Agreed, and this is where the tier model helps. Open tier has no barrier to entry. Any rollup starts posting DA at spot rates today. Pro and Enterprise are opt-in upgrades, you move up when you actually need guaranteed performance, meaning you have real usage and real users. You’re paying for the service at that point, not paying for permission to exist.

More rollups posting data at the Open tier means more ecosystem activity, stronger case for lazybridging, and eventually the kind of network effects that justify premium pricing. Get them in the door first, charge for guarantees once they need them.

Commitment-based pricing fits here

Instead of starting from current market rates and then applying discounts, we can invert the model and start from user commitment.

The Enterprise tier is basically this. Annual commitment, upfront payment for a reserved capacity allocation. Unused capacity expires (burns). That smooths demand for validators and gives the protocol predictable revenue.

And it avoids the gas futures problem because the commitment is to a capacity allocation, not a future price. Blob fees within the allocation still settle at whatever the prevailing marginal rate is for the tier.

Congestion multiplier: only beyond guarantees

I’d keep the congestion multiplier from the original proposal but only apply it to usage beyond a rollup’s guaranteed allocation. Within allocation: marginal rate per tier, no multiplier. Beyond allocation: spot rate × M(u).

If a Pro rollup stays within its throughput guarantee, it pays a predictable discounted rate regardless of what’s happening chain-wide. Burst usage above the guarantee gets dynamic pricing. That separation is what makes the subscription worth paying for.

Revenue at current usage

Using the existing assumptions from the original post (20 small, 8 medium, 2 large chains):

Segment Count Tier Access fee Marginal revenue Total per DAA Segment revenue
Small 15 Open $0 ~$1,892 ~$1,892 ~$28,380
Small (upgraded) 5 Pro $2,500/mo ~$946 ~$31,446 ~$157,230
Medium 8 Pro $5,000/mo ~$6,624 ~$66,624 ~$532,992
Large 2 Enterprise $120,000/yr ~$22,366 ~$142,366 ~$284,732

Annualized that’s about ~$1,003,334. Roughly 66% higher than the $602,744 projected under the original model at current usage, and the Open tier still keeps the door open.

Implementation

Phase 1 is basically the status quo: Open tier only, everything at spot rates.
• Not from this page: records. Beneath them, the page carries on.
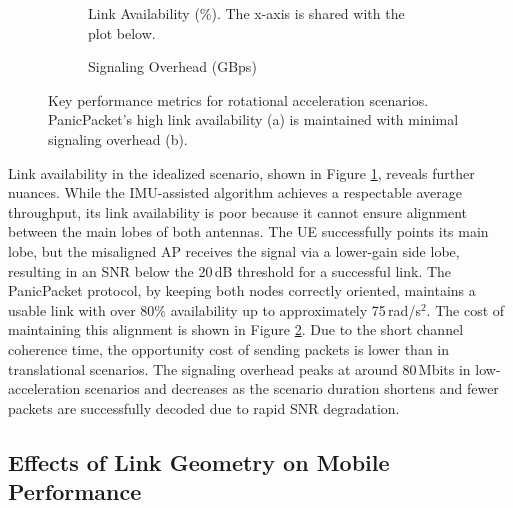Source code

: \documentclass[fleqn,10pt]{wlscirep}
\begin{document}
\begin{figure}[ht!]
    \centering
    \begin{subfigure}{0.97\linewidth}
        \centering
        \caption{Link Availability (\%). The x-axis is shared with the plot below.}
        \vspace{-10pt}
        \label{fig:rot_metrics_availability}
        
    \end{subfigure}%
    \vspace{-7.6ex}
    \begin{subfigure}{0.97\linewidth}
        \centering
        
        \vspace{-25 pt}
        \caption{Signaling Overhead (GBps)}
        \label{fig:rot_metrics_overhead}
    \end{subfigure}
    \caption{Key performance metrics for rotational acceleration scenarios. PanicPacket's high link availability (a) is maintained with minimal signaling overhead (b).}
    \label{fig:rotational_metrics}
\end{figure}

Link availability in the idealized scenario, shown in Figure \ref{fig:rot_metrics_availability}, reveals further nuances. While the IMU-assisted algorithm achieves a respectable average throughput, its link availability is poor because it cannot ensure alignment between the main lobes of both antennas. The UE successfully points its main lobe, but the misaligned AP receives the signal via a lower-gain side lobe, resulting in an SNR below the 20\,dB threshold for a successful link. The PanicPacket protocol, by keeping both nodes correctly oriented, maintains a usable link with over 80\% availability up to approximately 75\,rad/s$^2$. The cost of maintaining this alignment is shown in Figure \ref{fig:rot_metrics_overhead}. Due to the short channel coherence time, the opportunity cost of sending packets is lower than in translational scenarios. The signaling overhead peaks at around 80\,Mbits in low-acceleration scenarios and decreases as the scenario duration shortens and fewer packets are successfully decoded due to rapid SNR degradation.

\subsection*{Effects of Link Geometry on Mobile Performance}
\end{document}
Phase 2 introduces Pro with optional throughput guarantees and priority inclusion, which requires the DAA abstraction plus on-chain SLA enforcement. Phase 3 adds Enterprise with annual commitments once there are enough Pro rollups to show the demand is real. Phase 4 layers in the congestion multiplier, only beyond guaranteed allocations, only once utilization actually matters.

Open questions

How do you enforce throughput guarantees on-chain? Guaranteed inclusion within N blocks requires validator-level coordination. Might need to be baked into consensus rules or handled through a priority fee market within the tier. Not trivial.

On denomination:

If we have that good minimum value per MB we should figure out a way to reduce how TIA price volatility affects this value to the up and downside.
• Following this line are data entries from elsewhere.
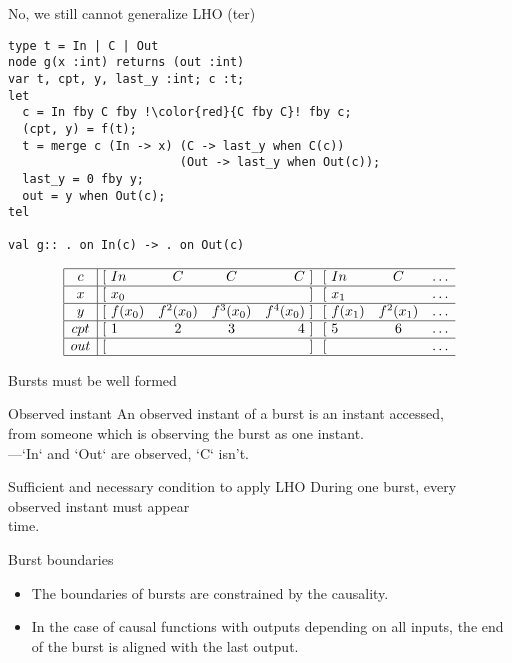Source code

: \documentclass[xcolor=dvipsnames]{beamer}
\def\li{\\ \hline}
\begin{document}
\begin{frame}[fragile]{No, we still cannot generalize LHO (ter)}
\begin{lstlisting}[escapechar=!]
type t = In | C | Out
node g(x :int) returns (out :int)
var t, cpt, y, last_y :int; c :t;
let
  c = In fby C fby !\color{red}{C fby C}! fby c;
  (cpt, y) = f(t);
  t = merge c (In -> x) (C -> last_y when C(c))
                        (Out -> last_y when Out(c));
  last_y = 0 fby y;
  out = y when Out(c);
tel

val g:: . on In(c) -> . on Out(c)
\end{lstlisting}
\[
\begin{array}{|c|@{\ [\ }lccr@{\ ]\ }@{\ [\ }lccr@{\ ]\ }@{\ [\ }lr@{\ ]\ }c} \hline
c & In      & C       & C    & C   & In   & C     &   \ldots\\ \hline
x & x_0     &         &        &       & x_1     &       &   \ldots\\ \hline
y & f(x_0)   & f^2(x_0)  & f^3(x_0) & f^4(x_0)& f(x_1) & f^2(x_1)&   \ldots\\ \hline
cpt & 1 & 2 & 3 & 4 & 5 & 6 &\ldots\li
out &      &         &  & &      &       &   \ldots\\ \hline
\end{array}
\]
\end{frame}

\begin{frame}[fragile]{Bursts must be well formed}
\begin{block}{Observed instant}
An observed instant of a burst is an instant accessed,\\
from someone which is observing the burst as one instant.\\
---`In` and `Out` are observed, `C` isn't.
\end{block}

\begin{block}{Sufficient and necessary condition to apply LHO}
  During one burst, every observed instant must appear\\
  \color{red}{one and only one} time.
\end{block}

\begin{block}{Burst boundaries}
\begin{itemize}
  \item The boundaries of bursts are constrained by the causality.\\
  \item In the case of causal functions with outputs depending on all inputs,
the end of the burst is aligned with the last output.
\end{itemize}
\end{block}
\end{frame}
\end{document}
Subscription fees in USD (stablecoin or oracle-adjusted TIA) would give rollups the budget predictability that actually makes service tiers worth buying.

And what happens if guaranteed capacity goes underutilized chain-wide? If Pro/Enterprise rollups reserve more throughput than the chain uses, validators earn less in congestion fees. Subscription fees need to cover that gap. The guaranteed allocations become a floor on protocol revenue, which is probably fine, that’s the whole point of selling commitments.

TL;DR: price DA like infrastructure-as-a-service with performance tiers and guarantees instead of by the megabyte with discounts. DoubleZero Edge is already doing a version of this for network infrastructure. Per-byte fees still exist but they’re a metering mechanism inside a tier, not the main revenue source.